Gubernur Edy Rahmayadi Instruksikan Pasien Gangguan Ginjal Akut Dirawat di Medan

Gubernur Sumatera Utara Edy Rahmayadi menginstruksikan agar seluruh anak dari berbagai daerah di Sumut, yang mengalami gangguan ginjal akut progresif atipikal, mendapatkan perawatan di Kota Medan.

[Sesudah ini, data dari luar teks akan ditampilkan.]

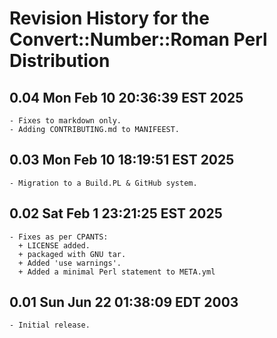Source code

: # Revision History for the Convert::Number::Roman Perl Distribution

## 0.04 Mon Feb 10 20:36:39 EST 2025
	- Fixes to markdown only.
	- Adding CONTRIBUTING.md to MANIFEEST.

## 0.03 Mon Feb 10 18:19:51 EST 2025
	- Migration to a Build.PL & GitHub system.

## 0.02 Sat Feb  1 23:21:25 EST 2025
	- Fixes as per CPANTS:
	  + LICENSE added.
	  + packaged with GNU tar.
	  + Added 'use warnings'.
	  + Added a minimal Perl statement to META.yml

## 0.01  Sun Jun 22 01:38:09 EDT 2003
	- Initial release.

Semua harus dirawat di RSUP H Adam Malik, sebagai rumah sakit rujukan.

Uga Andriansyah
Oleh Uga Andriansyah - Reporter
Gubernur Edy Rahmayadi Instruksikan Pasien Gangguan Ginjal Akut Dirawat di Medan
Gubernur Edy Rahmayadi.©2022 Merdeka.com/Uga Andriansyah

Gubernur Sumatera Utara Edy Rahmayadi menginstruksikan agar seluruh anak dari berbagai daerah di Sumut, yang mengalami gangguan ginjal akut progresif atipikal, mendapatkan perawatan di Kota Medan. Semua harus dirawat di RSUP H Adam Malik, sebagai rumah sakit rujukan.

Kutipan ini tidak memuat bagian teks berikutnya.